====== GIVEN INFORMATION ======

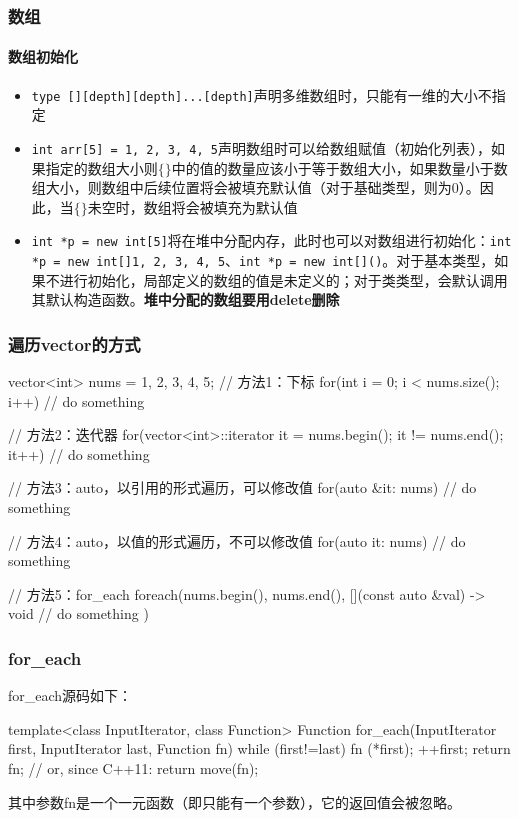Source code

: \subsubsection{数组}
\paragraph{数组初始化}
\begin{itemize}
	\item \texttt{type [][depth][depth]...[depth]}声明多维数组时，只能有一维的大小不指定
	\item \texttt{int arr[5] = {1, 2, 3, 4, 5}}声明数组时可以给数组赋值（初始化列表），如果指定的数组大小则$\{\}$中的值的数量应该小于等于数组大小，如果数量小于数组大小，则数组中后续位置将会被填充默认值（对于基础类型，则为0）。因此，当$\{\}$未空时，数组将会被填充为默认值
	\item \texttt{int *p = new int[5]}将在堆中分配内存，此时也可以对数组进行初始化：\texttt{int *p = new int[]{1, 2, 3, 4, 5}}、\texttt{int *p = new int[]()}。对于基本类型，如果不进行初始化，局部定义的数组的值是未定义的；对于类类型，会默认调用其默认构造函数。\textbf{堆中分配的数组要用delete删除}
\end{itemize}

\subsubsection{遍历vector的方式}
\begin{cpp}
	vector<int> nums = {1, 2, 3, 4, 5};
	// 方法1：下标
	for(int i = 0; i < nums.size(); i++){
		// do something
	}
	
	// 方法2：迭代器
	for(vector<int>::iterator it = nums.begin(); it != nums.end(); it++){
		// do something
	}

	// 方法3：auto，以引用的形式遍历，可以修改值
	for(auto &it: nums){
		// do something 
	}

	// 方法4：auto，以值的形式遍历，不可以修改值
	for(auto it: nums){
		// do something
	}
	
	// 方法5：for_each
	foreach(nums.begin(), nums.end(),
			[](const auto &val) -> void { 
				// do something
			})
	
\end{cpp}

\subsubsection{for\_each}
for\_each源码如下：
\begin{cpp}
	template<class InputIterator, class Function>
	Function for_each(InputIterator first, InputIterator last, Function fn)
	{
		while (first!=last) {
			fn (*first);
			++first;
		}
		return fn;      // or, since C++11: return move(fn);
	}
\end{cpp}
其中参数fn是一个一元函数（即只能有一个参数），它的返回值会被忽略。

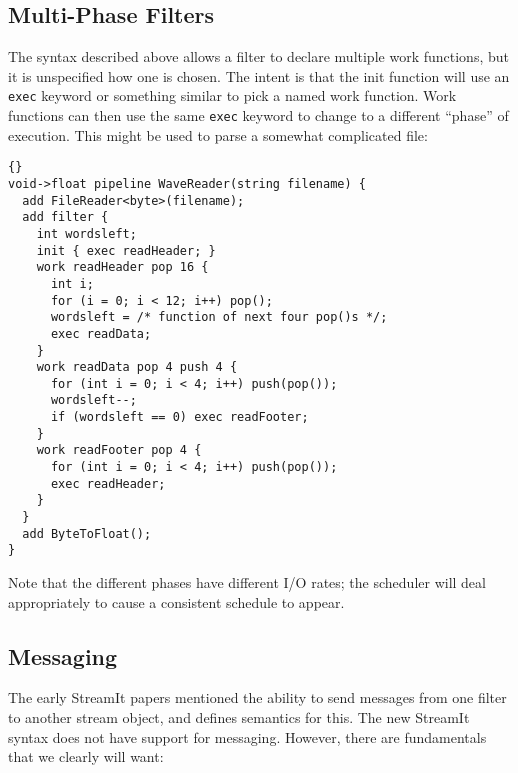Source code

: \documentclass[11pt]{article}
\begin{document}
\subsection{Multi-Phase Filters}

The syntax described above allows a filter to declare multiple work
functions, but it is unspecified how one is chosen.  The intent is
that the init function will use an \lstinline|exec| keyword or
something similar to pick a named work function.  Work functions can
then use the same \lstinline|exec| keyword to change to a different
``phase'' of execution.  This might be used to parse a somewhat
complicated file:

\begin{lstlisting}{}
void->float pipeline WaveReader(string filename) {
  add FileReader<byte>(filename);
  add filter {
    int wordsleft;
    init { exec readHeader; }
    work readHeader pop 16 {
      int i;
      for (i = 0; i < 12; i++) pop();
      wordsleft = /* function of next four pop()s */;
      exec readData;
    }
    work readData pop 4 push 4 {
      for (int i = 0; i < 4; i++) push(pop());
      wordsleft--;
      if (wordsleft == 0) exec readFooter;
    }
    work readFooter pop 4 {
      for (int i = 0; i < 4; i++) push(pop());
      exec readHeader;
    }
  }
  add ByteToFloat();
}
\end{lstlisting}

Note that the different phases have different I/O rates; the scheduler
will deal appropriately to cause a consistent schedule to appear.

\subsection{Messaging}

The early StreamIt papers mentioned the ability to send messages from
one filter to another stream object, and defines semantics for this.
The new StreamIt syntax does not have support for messaging.  However,
there are fundamentals that we clearly will want:
\end{document}
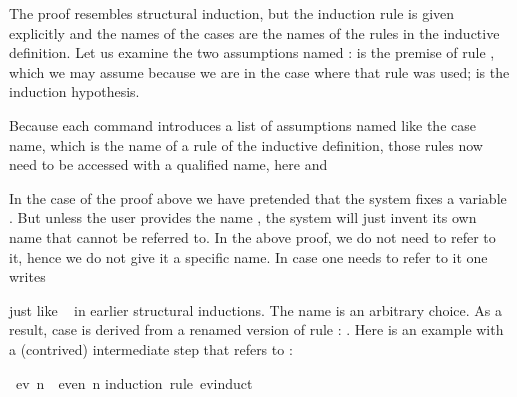 \begin{isabellebody}
\begin{isamarkuptext}
The proof resembles structural induction, but the induction rule is given
explicitly and the names of the cases are the names of the rules in the
inductive definition.
Let us examine the two assumptions named :
 is the premise of rule , which we may assume
because we are in the case where that rule was used; 
is the induction hypothesis.
\begin{warn}
Because each  command introduces a list of assumptions
named like the case name, which is the name of a rule of the inductive
definition, those rules now need to be accessed with a qualified name, here
 and 
\end{warn}

In the case  of the proof above we have pretended that the
system fixes a variable .  But unless the user provides the name
, the system will just invent its own name that cannot be referred
to.  In the above proof, we do not need to refer to it, hence we do not give
it a specific name. In case one needs to refer to it one writes
\begin{quote}
 
\end{quote}
just like ~ in earlier structural inductions.
The name  is an arbitrary choice. As a result,
case  is derived from a renamed version of
rule : .
Here is an example with a (contrived) intermediate step that refers to :%
\end{isamarkuptext}%
\isamarkuptrue%
\isamarkupfalse%
\ {}ev\ n\ {}\ even\ n{}\isanewline
%
\isadelimproof
%
\endisadelimproof
%
\isatagproof
{}\isamarkupfalse%
{}induction\ rule{}\ ev{}induct{}\isanewline
\ \ \isamarkupfalse%

\end{isabellebody}
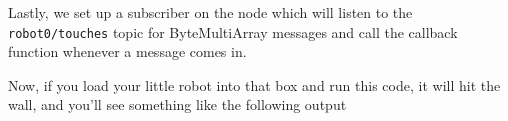 \begin{Shaded}
\begin{Highlighting}[]
 \OperatorTok{*}
\OperatorTok{=}

     \NormalTok{(}
\OperatorTok{=}\NormalTok{, hits[i])[}\NormalTok{]}

        \OperatorTok{!=} \NormalTok{: }
            \NormalTok{(}
    \NormalTok{(}\NormalTok{)}
\end{Highlighting}
\end{Shaded}

Lastly, we set up a subscriber on the node which will listen to the
\texttt{robot0/touches} topic for ByteMultiArray messages and call the
callback function whenever a message comes in.

\begin{Shaded}
\begin{Highlighting}[]
\OperatorTok{=}
\end{Highlighting}
\end{Shaded}

Now, if you load your little robot into that box and run this code, it
will hit the wall, and you'll see something like the following output

\begin{Shaded}
\begin{Highlighting}[]
\OperatorTok{{-}{-}{-}{-}{-}{-}{-}{-}{-}{-}{-}{-}{-}{-}{-}{-}}
\OperatorTok{{-}{-}{-}{-}{-}{-}{-}{-}{-}{-}{-}{-}{-}{-}{-}{-}}
\OperatorTok{{-}{-}{-}{-}{-}{-}{-}{-}{-}{-}{-}{-}{-}{-}{-}{-}}
\end{Highlighting}
\end{Shaded}

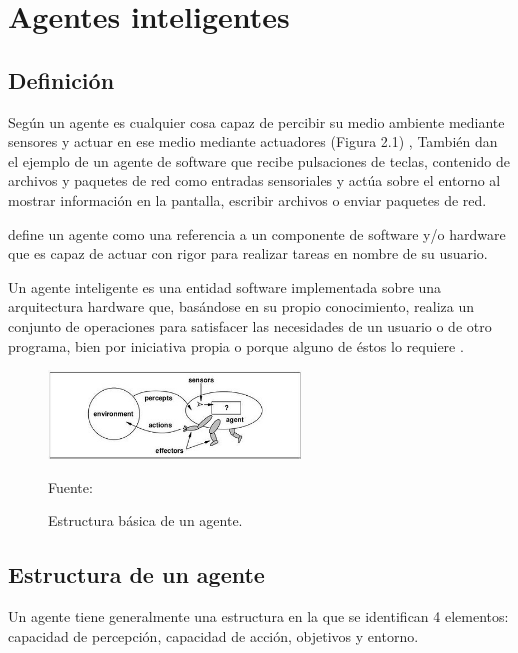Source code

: \section{Agentes inteligentes}
\subsection{Definición}

Según \cite{Russel} un agente es cualquier cosa capaz de percibir su medio ambiente mediante sensores y actuar en ese medio mediante actuadores (Figura 2.1) , También dan el ejemplo de  un agente de software que recibe pulsaciones de teclas, contenido de archivos y paquetes de red como entradas sensoriales y actúa sobre el entorno al mostrar información en la pantalla, escribir archivos o enviar paquetes de red.

\cite{Nwana} define un agente como una referencia a un componente de software y/o hardware que es capaz de actuar con rigor para realizar tareas en nombre de su usuario.

Un agente inteligente es una entidad software implementada sobre una arquitectura hardware que, basándose en su propio conocimiento, realiza un conjunto de operaciones para satisfacer las necesidades de un usuario o de otro programa, bien por iniciativa propia o porque alguno de éstos lo requiere \citep{Wooldridge}.


\begin{figure}[ht]
\begin{center}
\includegraphics[width=0.6\textwidth]{Imagen2}
\end{center}
\begin{center}
\vskip -0.5cm
\caption{\small{Estructura básica de un agente.}}
{\small{Fuente: \cite{Russel}}}
\end{center}
\end{figure}


\vskip 3cm

\subsection{Estructura de un agente}

Un agente tiene generalmente una estructura en la que se identifican 4 elementos: capacidad de percepción, capacidad de acción, objetivos y entorno.

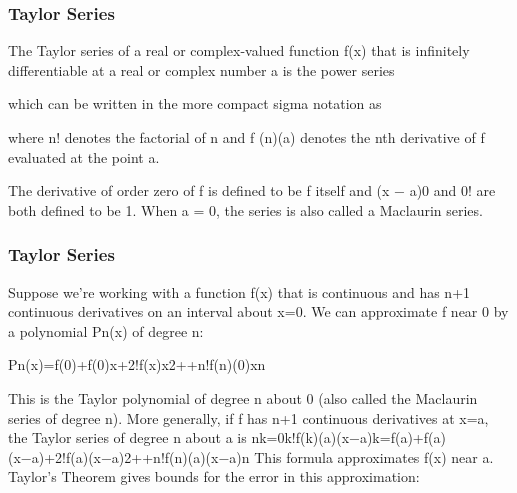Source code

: 

\begin{frame}
\frametitle{Taylor Series}
\Large
The Taylor series of a real or complex-valued function ƒ(x) that is infinitely differentiable at a real or complex number a is the power series
 
which can be written in the more compact sigma notation as
 
where n! denotes the factorial of n and ƒ (n)(a) denotes the nth derivative of ƒ evaluated at the point a. 

The derivative of order zero of ƒ is defined to be ƒ itself and (x − a)0 and 0! are both defined to be 1. When a = 0, the series is also called a Maclaurin series.

\end{frame}
\begin{frame}
\frametitle{Taylor Series}
\Large
Suppose we're working with a function f(x) that is continuous and has n+1 continuous derivatives on an interval about x=0. We can approximate f near 0 by a polynomial Pn(x) of degree n:

\end{frame}
\begin{frame}
Pn(x)=f(0)+f(0)x+2!f(x)x2++n!f(n)(0)xn

This is the Taylor polynomial of degree n about 0 (also called the Maclaurin series of degree n). More generally, if f has n+1 continuous derivatives at x=a, the Taylor series of degree n about a is
nk=0k!f(k)(a)(x−a)k=f(a)+f(a)(x−a)+2!f(a)(x−a)2++n!f(n)(a)(x−a)n 
This formula approximates f(x) near a. Taylor's Theorem gives bounds for the error in this approximation:

\end{frame}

======

**WORK REQUIRED**
Among the lines above, which hold the word "messages"? Report each one.

**RESULT**
The early StreamIt papers mentioned the ability to send messages from
\texttt{robot0/touches} topic for ByteMultiArray messages and call the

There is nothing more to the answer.